§ Try it
Look for the string "matriz" in the listing below, then copy every line that has it.

§ Input

--- --- ---

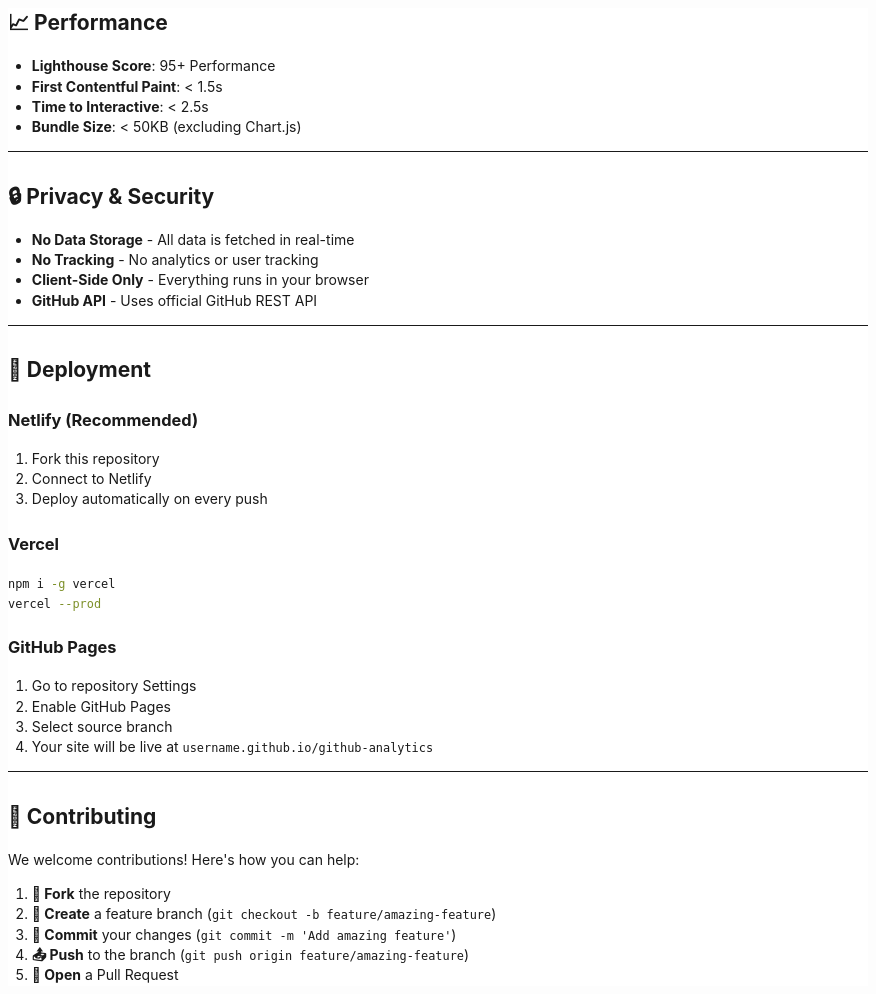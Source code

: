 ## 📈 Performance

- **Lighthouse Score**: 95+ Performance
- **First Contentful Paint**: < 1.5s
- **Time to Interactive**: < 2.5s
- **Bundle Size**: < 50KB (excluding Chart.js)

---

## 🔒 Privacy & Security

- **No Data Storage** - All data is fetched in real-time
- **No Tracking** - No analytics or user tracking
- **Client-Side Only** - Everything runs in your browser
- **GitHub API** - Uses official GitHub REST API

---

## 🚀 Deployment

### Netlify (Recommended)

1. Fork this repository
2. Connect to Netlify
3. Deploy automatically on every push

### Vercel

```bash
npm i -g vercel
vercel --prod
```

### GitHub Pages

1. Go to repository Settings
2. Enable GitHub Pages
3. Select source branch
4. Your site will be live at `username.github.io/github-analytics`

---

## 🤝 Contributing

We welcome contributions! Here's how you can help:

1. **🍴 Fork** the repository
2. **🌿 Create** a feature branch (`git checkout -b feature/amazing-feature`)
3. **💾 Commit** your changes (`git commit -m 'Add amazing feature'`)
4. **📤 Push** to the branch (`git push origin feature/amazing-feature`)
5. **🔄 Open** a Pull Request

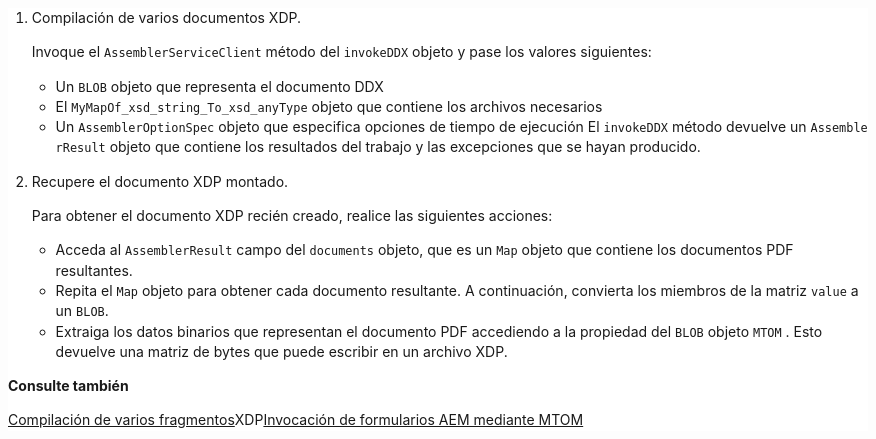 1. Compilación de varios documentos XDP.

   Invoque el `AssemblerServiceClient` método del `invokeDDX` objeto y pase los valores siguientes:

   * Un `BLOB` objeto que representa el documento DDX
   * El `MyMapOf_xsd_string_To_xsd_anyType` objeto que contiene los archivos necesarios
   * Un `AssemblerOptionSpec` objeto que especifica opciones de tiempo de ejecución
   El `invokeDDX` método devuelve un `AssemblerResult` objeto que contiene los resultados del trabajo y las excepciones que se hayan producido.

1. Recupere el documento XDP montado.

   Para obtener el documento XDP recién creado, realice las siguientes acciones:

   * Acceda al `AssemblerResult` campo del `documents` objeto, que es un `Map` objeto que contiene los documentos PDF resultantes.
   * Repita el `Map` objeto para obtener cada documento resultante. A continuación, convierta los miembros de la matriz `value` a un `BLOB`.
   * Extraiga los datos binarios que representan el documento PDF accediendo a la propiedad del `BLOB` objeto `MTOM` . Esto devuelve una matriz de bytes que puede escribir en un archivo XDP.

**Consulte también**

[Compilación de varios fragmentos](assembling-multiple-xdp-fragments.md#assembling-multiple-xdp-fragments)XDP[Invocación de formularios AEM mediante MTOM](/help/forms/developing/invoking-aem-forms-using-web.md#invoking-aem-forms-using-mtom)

--- --- ---

§ Response to the task
   * Repita el `Map` objeto para obtener cada documento resultante. A continuación, convierta los miembros de la matriz `value` a un `BLOB`.
   * Extraiga los datos binarios que representan el documento PDF accediendo a la propiedad del `BLOB` objeto `MTOM` . Esto devuelve una matriz de bytes que puede escribir en un archivo XDP.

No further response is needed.